Por: Diógenes Cianuro
Diego se levantó distante. No saludó a nadie, salvo a Tornado, que pastaba con la misma indiferencia. Bernardo, que entendía su carácter, se limitó a dejarle el café y las medialunas sobre la mesa. No hubo palabras. No hacían falta.
Caminó sin apuro hasta el puesto de diarios, hojeó sin comprar, y se perdió en la misma plaza de siempre, ocupando el mismo banco. Ahí lo esperaba, como si el tiempo estuviera calculado con exactitud, Díogenes Cianuro. Un hombre de palabras cortantes, pero de una sabiduría que raspaba como lija. Lo que decía, dolía.
—El honesto y sabio pueblo de Conesa se ha levantado —dijo sin preámbulos, con esa manera suya de soltar verdades como quien arroja piedras a un lago—. Y con él, la rebelion. Como aquel tracio, Espartaco, que un día desafió a Roma, esta gente desafía a su propio imperio.
Diego, que no esperaba tanto de golpe, arqueó una ceja.
—Poco se sabe. Lo que hay, lo cuentan los libros de Plutarco. El poder real quiere silenciarlo, pero esta vez el pueblo vencerá.
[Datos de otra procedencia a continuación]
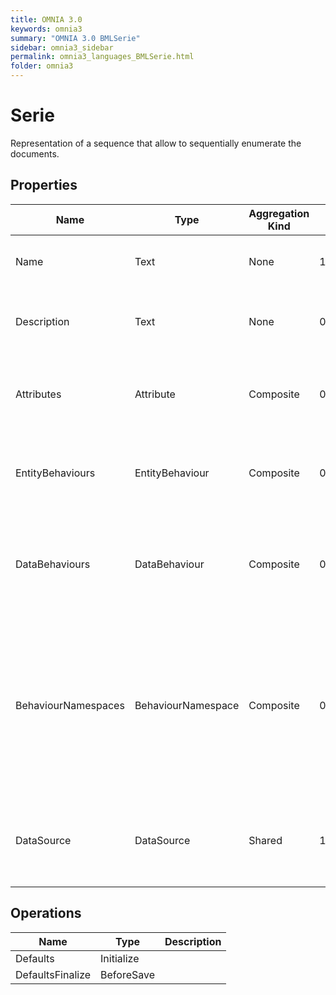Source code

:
 ```yaml
---
title: OMNIA 3.0
keywords: omnia3
summary: "OMNIA 3.0 BMLSerie"
sidebar: omnia3_sidebar
permalink: omnia3_languages_BMLSerie.html
folder: omnia3
---
```


# Serie
Representation of a sequence that allow to sequentially enumerate the documents.
## Properties

| Name | Type | Aggregation Kind | Multiplicity | Description |
| --------- | --------- | --------- | --------- | --------- |
| Name | Text | None | 1..* | The name of the entity (unique identifier). |
| Description | Text | None | 0..* | The textual explanation of the entities' purpose. |
| Attributes | Attribute | Composite | 0..2147483647 | A collection of entries that allows to define entity' structure. |
| EntityBehaviours | EntityBehaviour | Composite | 0..2147483647 | A collection of entries representing how the entity behaves. |
| DataBehaviours | DataBehaviour | Composite | 0..2147483647 | A collection of entries representing how the entity' data is stored and retrieved. |
| BehaviourNamespaces | BehaviourNamespace | Composite | 0..2147483647 | A collection of entries representing the coding namespaces to be included (as usings) on code generated with your data and entity behaviours. |
| DataSource | DataSource | Shared | 1..* | The Data Source in which the entities are computed and/or persisted. |

## Operations

| Name | Type | Description |
| --------- | --------- | --------- |
| Defaults | Initialize |  |
| DefaultsFinalize | BeforeSave |  |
—¿Por qué estás tan convencido? —lo interrumpió Diego, escéptico.
Díogenes no se alteró. Le gustaba que le preguntaran.
—Porque con ellos está la verdad. Un modesto sindicato, con su abogado, alertó a la población. La gente despertó. Y, sin colores políticos, lograron unir tres generaciones. Hoy van a hablarse como iguales, en el único templo auténtico de la democracia: el Centro de la Cultura de Conesa. Tanto molestan que les cortaron la luz. Así de asustados están los nuevos césares.
Diego lo miró de reojo, calibrando cada palabra.
—Noto que estás muy informado.
Díogenes sonrió con ironía.
—Lo suficiente. Y tomaré el quinientos para escucharlos. Estos actos se van a replicar. Y quiero verlos. Quiero recuperar las guardias de 24 horas en los centros de salud del Barrio 25 de Mayo y Del Carmen, donde los médicos de hoy fueron pacientes ayer. En aquella Argentina no tan lejana, donde los hijos de los obreros, con esfuerzo, llegaban a ser profesionales.
Diego no respondió. Se levantó y se fue, sin saludarlo.
Sabía que Díogenes hacía lo mismo cuando esperaba respuestas de él. Sabía, también, que iba a estar allí esa noche. Y que invitaría a todos. Porque algunas luchas merecen ser peleadas antes de que se las traguen las garras del olvido.